Before I could animate anything, I had to configure my frame rate and animation time. All that really did was make my FPS (frames-per-second) 15 and my total frame 75, meaning the animation would play for five seconds and then stop or loop. Didn't affect my animation much other than how much time I had to work with.
Not much. When going back to edit keyframes, sometimes I'd change them outside of keyframe model, which affected the whole object, but that was a minor annoyance. When going back on a keyframe, I just need to go into keyframe mode, and then edit the model, then make a new keyframe to overwrite the old one.
The frame rate didn't affect my animation's smoothness much; since I spaced my frames out and gave the program time to ease them. My only issue was when I made the green tube skid, as I originally had the frames to close together, and had three. This issue was easily solved by spacing the frames out and only using two.
I used the "set keyframes" mode, as it just seems easier to use. I can transform my objects however I want, and set a keyframe whenever I want, and the program won't interfere by adding a keyframe where I don't want one just because I paused for a second.
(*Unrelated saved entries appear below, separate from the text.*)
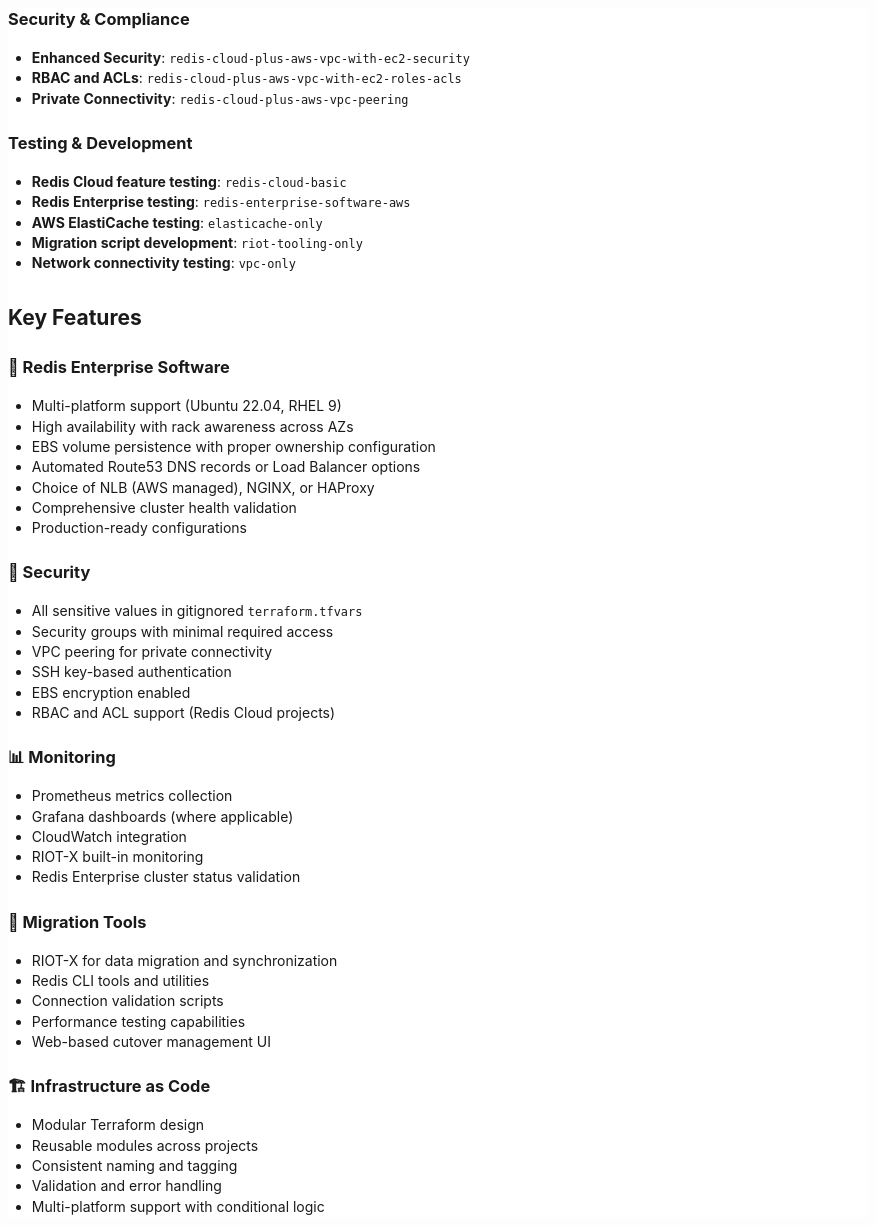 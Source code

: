 ### Security & Compliance
- **Enhanced Security**: `redis-cloud-plus-aws-vpc-with-ec2-security`
- **RBAC and ACLs**: `redis-cloud-plus-aws-vpc-with-ec2-roles-acls`
- **Private Connectivity**: `redis-cloud-plus-aws-vpc-peering`

### Testing & Development
- **Redis Cloud feature testing**: `redis-cloud-basic`
- **Redis Enterprise testing**: `redis-enterprise-software-aws`
- **AWS ElastiCache testing**: `elasticache-only`
- **Migration script development**: `riot-tooling-only`
- **Network connectivity testing**: `vpc-only`

## Key Features

### 🏢 Redis Enterprise Software
- Multi-platform support (Ubuntu 22.04, RHEL 9)
- High availability with rack awareness across AZs
- EBS volume persistence with proper ownership configuration
- Automated Route53 DNS records or Load Balancer options
- Choice of NLB (AWS managed), NGINX, or HAProxy
- Comprehensive cluster health validation
- Production-ready configurations

### 🔐 Security
- All sensitive values in gitignored `terraform.tfvars`
- Security groups with minimal required access
- VPC peering for private connectivity
- SSH key-based authentication
- EBS encryption enabled
- RBAC and ACL support (Redis Cloud projects)

### 📊 Monitoring
- Prometheus metrics collection
- Grafana dashboards (where applicable)
- CloudWatch integration
- RIOT-X built-in monitoring
- Redis Enterprise cluster status validation

### 🚀 Migration Tools
- RIOT-X for data migration and synchronization
- Redis CLI tools and utilities
- Connection validation scripts
- Performance testing capabilities
- Web-based cutover management UI

### 🏗️ Infrastructure as Code
- Modular Terraform design
- Reusable modules across projects
- Consistent naming and tagging
- Validation and error handling
- Multi-platform support with conditional logic
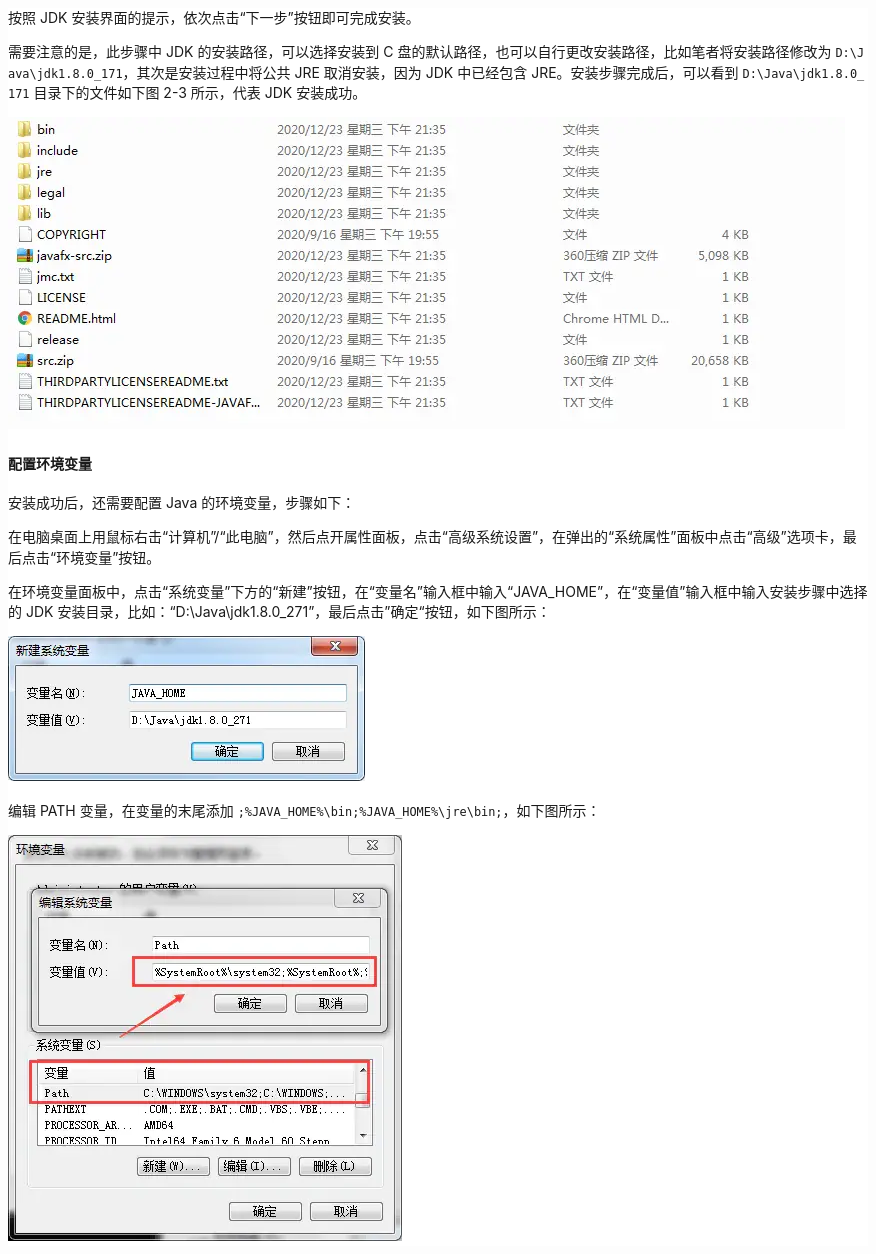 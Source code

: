 按照 JDK 安装界面的提示，依次点击“下一步”按钮即可完成安装。

需要注意的是，此步骤中 JDK 的安装路径，可以选择安装到 C 盘的默认路径，也可以自行更改安装路径，比如笔者将安装路径修改为 `D:\Java\jdk1.8.0_171`，其次是安装过程中将公共 JRE 取消安装，因为 JDK 中已经包含 JRE。安装步骤完成后，可以看到 `D:\Java\jdk1.8.0_171` 目录下的文件如下图 2-3 所示，代表 JDK 安装成功。

![](./images/e5688077de836a9d52b5fc0d4d44ef72.webp )

#### 配置环境变量

安装成功后，还需要配置 Java 的环境变量，步骤如下：

在电脑桌面上用鼠标右击“计算机”/“此电脑”，然后点开属性面板，点击“高级系统设置”，在弹出的“系统属性”面板中点击“高级”选项卡，最后点击“环境变量”按钮。

在环境变量面板中，点击“系统变量”下方的“新建”按钮，在“变量名”输入框中输入“JAVA_HOME”，在“变量值”输入框中输入安装步骤中选择的 JDK 安装目录，比如：“D:\Java\jdk1.8.0_271”，最后点击”确定“按钮，如下图所示：

![](./images/c6b4bbf95fb69d7753ad52e133a480d7.webp )

编辑 PATH 变量，在变量的末尾添加 `;%JAVA_HOME%\bin;%JAVA_HOME%\jre\bin;`，如下图所示：

![](./images/a90e0dcf0bf52f3eacb3b0daf276d332.webp )
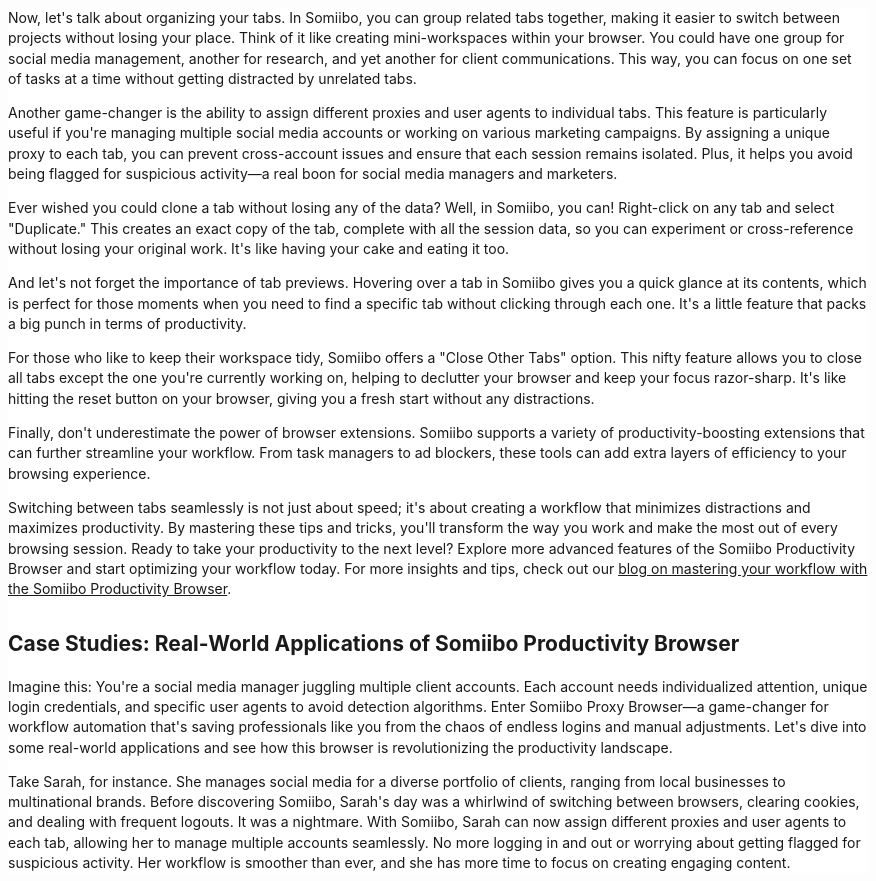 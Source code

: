 Now, let's talk about organizing your tabs. In Somiibo, you can group related tabs together, making it easier to switch between projects without losing your place. Think of it like creating mini-workspaces within your browser. You could have one group for social media management, another for research, and yet another for client communications. This way, you can focus on one set of tasks at a time without getting distracted by unrelated tabs.

Another game-changer is the ability to assign different proxies and user agents to individual tabs. This feature is particularly useful if you're managing multiple social media accounts or working on various marketing campaigns. By assigning a unique proxy to each tab, you can prevent cross-account issues and ensure that each session remains isolated. Plus, it helps you avoid being flagged for suspicious activity—a real boon for social media managers and marketers.

Ever wished you could clone a tab without losing any of the data? Well, in Somiibo, you can! Right-click on any tab and select "Duplicate." This creates an exact copy of the tab, complete with all the session data, so you can experiment or cross-reference without losing your original work. It's like having your cake and eating it too.

And let's not forget the importance of tab previews. Hovering over a tab in Somiibo gives you a quick glance at its contents, which is perfect for those moments when you need to find a specific tab without clicking through each one. It's a little feature that packs a big punch in terms of productivity.

For those who like to keep their workspace tidy, Somiibo offers a "Close Other Tabs" option. This nifty feature allows you to close all tabs except the one you're currently working on, helping to declutter your browser and keep your focus razor-sharp. It's like hitting the reset button on your browser, giving you a fresh start without any distractions.

Finally, don't underestimate the power of browser extensions. Somiibo supports a variety of productivity-boosting extensions that can further streamline your workflow. From task managers to ad blockers, these tools can add extra layers of efficiency to your browsing experience.

Switching between tabs seamlessly is not just about speed; it's about creating a workflow that minimizes distractions and maximizes productivity. By mastering these tips and tricks, you'll transform the way you work and make the most out of every browsing session. Ready to take your productivity to the next level? Explore more advanced features of the Somiibo Productivity Browser and start optimizing your workflow today. For more insights and tips, check out our [blog on mastering your workflow with the Somiibo Productivity Browser](https://productivitybrowser.com/blog/mastering-your-workflow-with-the-somiibo-productivity-browser).



## Case Studies: Real-World Applications of Somiibo Productivity Browser

Imagine this: You're a social media manager juggling multiple client accounts. Each account needs individualized attention, unique login credentials, and specific user agents to avoid detection algorithms. Enter Somiibo Proxy Browser—a game-changer for workflow automation that's saving professionals like you from the chaos of endless logins and manual adjustments. Let's dive into some real-world applications and see how this browser is revolutionizing the productivity landscape.

Take Sarah, for instance. She manages social media for a diverse portfolio of clients, ranging from local businesses to multinational brands. Before discovering Somiibo, Sarah's day was a whirlwind of switching between browsers, clearing cookies, and dealing with frequent logouts. It was a nightmare. With Somiibo, Sarah can now assign different proxies and user agents to each tab, allowing her to manage multiple accounts seamlessly. No more logging in and out or worrying about getting flagged for suspicious activity. Her workflow is smoother than ever, and she has more time to focus on creating engaging content.

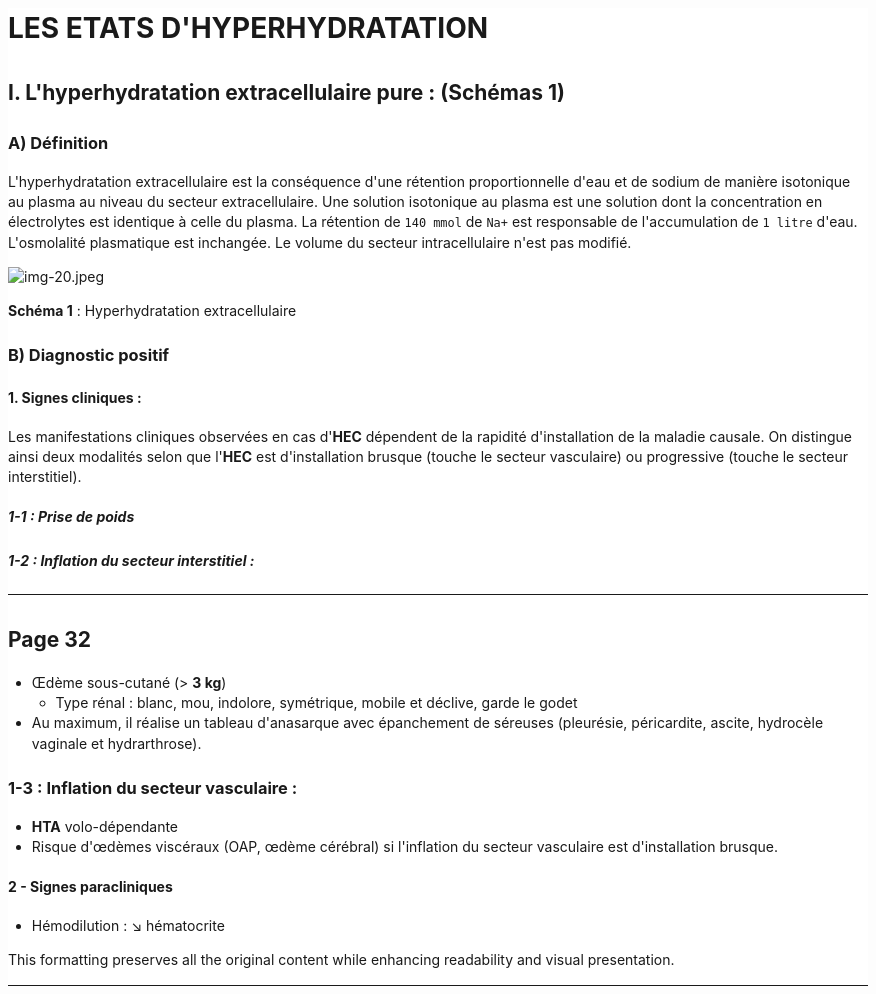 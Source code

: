 # **LES ETATS D'HYPERHYDRATATION**

## **I. L'hyperhydratation extracellulaire pure** : (Schémas 1)

### **A) Définition**

L'hyperhydratation extracellulaire est la conséquence d'une rétention proportionnelle d'eau et de sodium de manière isotonique au plasma au niveau du secteur extracellulaire. Une solution isotonique au plasma est une solution dont la concentration en électrolytes est identique à celle du plasma. La rétention de `140 mmol` de `Na+` est responsable de l'accumulation de `1 litre` d'eau. L'osmolalité plasmatique est inchangée. Le volume du secteur intracellulaire n'est pas modifié.

![img-20.jpeg](https://raw.githubusercontent.com/brightly-dev/images/refs/heads/main/Troubles_de_l_Hydratation_Dyskaliemies_34309d3a/img-20.jpeg)

**Schéma 1** : Hyperhydratation extracellulaire

### **B) Diagnostic positif**

#### **1. Signes cliniques :**

Les manifestations cliniques observées en cas d'**HEC** dépendent de la rapidité d'installation de la maladie causale. On distingue ainsi deux modalités selon que l'**HEC** est d'installation brusque (touche le secteur vasculaire) ou progressive (touche le secteur interstitiel).

##### **1-1 : Prise de poids**

##### **1-2 : Inflation du secteur interstitiel :**

---

## Page 32

- Œdème sous-cutané (> **3 kg**)
  - Type rénal : blanc, mou, indolore, symétrique, mobile et déclive, garde le godet
- Au maximum, il réalise un tableau d'anasarque avec épanchement de séreuses (pleurésie, péricardite, ascite, hydrocèle vaginale et hydrarthrose).

### **1-3 : Inflation du secteur vasculaire :**

- **HTA** volo-dépendante
- Risque d'œdèmes viscéraux (OAP, œdème cérébral) si l'inflation du secteur vasculaire est d'installation brusque.

#### **2 - Signes paracliniques**

- Hémodilution : $\searrow$ hématocrite


This formatting preserves all the original content while enhancing readability and visual presentation.

--- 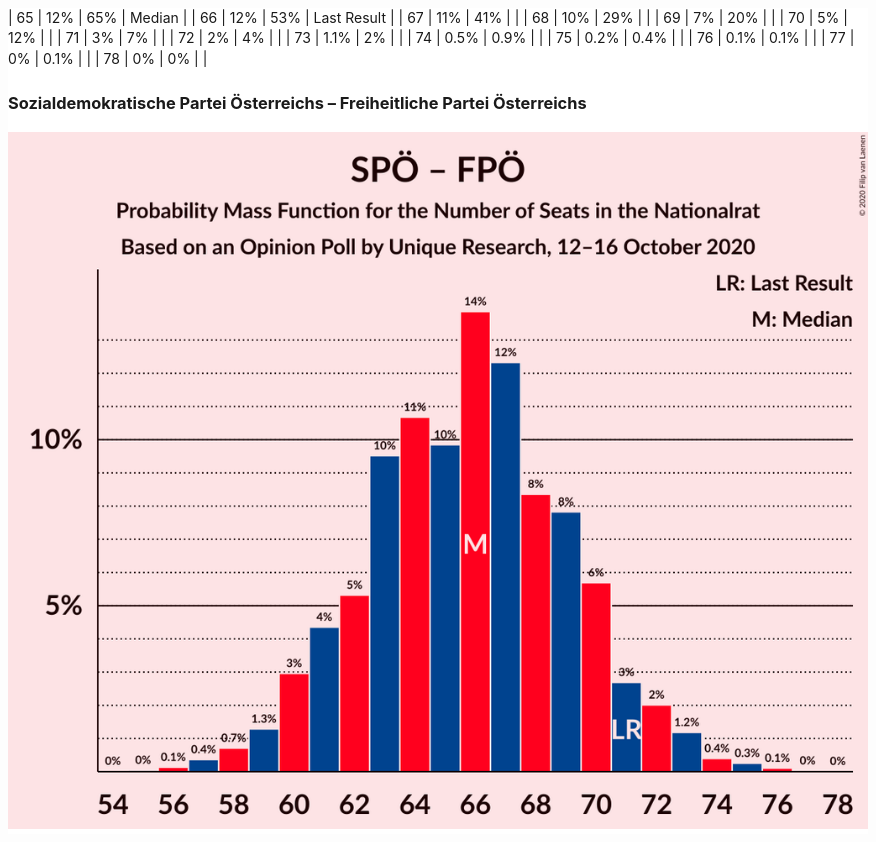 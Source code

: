 | 65 | 12% | 65% | Median |
| 66 | 12% | 53% | Last Result |
| 67 | 11% | 41% |  |
| 68 | 10% | 29% |  |
| 69 | 7% | 20% |  |
| 70 | 5% | 12% |  |
| 71 | 3% | 7% |  |
| 72 | 2% | 4% |  |
| 73 | 1.1% | 2% |  |
| 74 | 0.5% | 0.9% |  |
| 75 | 0.2% | 0.4% |  |
| 76 | 0.1% | 0.1% |  |
| 77 | 0% | 0.1% |  |
| 78 | 0% | 0% |  |

### Sozialdemokratische Partei Österreichs – Freiheitliche Partei Österreichs

![Graph with seats probability mass function not yet produced](2020-10-16-UniqueResearch-coalitions-seats-pmf-spö–fpö.png "Seats Probability Mass Function")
Well, though we haven't yet learnt how to rig character models, the basics of animation here will certainly help when making animations for characters, environments, objects, etc. Knowing how to make and use keyframes and edit frame-rates is certainly the most useful part, since it's the very basis of animation. Not really much to say other than that the basics are useful for learning more advanced techniques. Who could've guessed.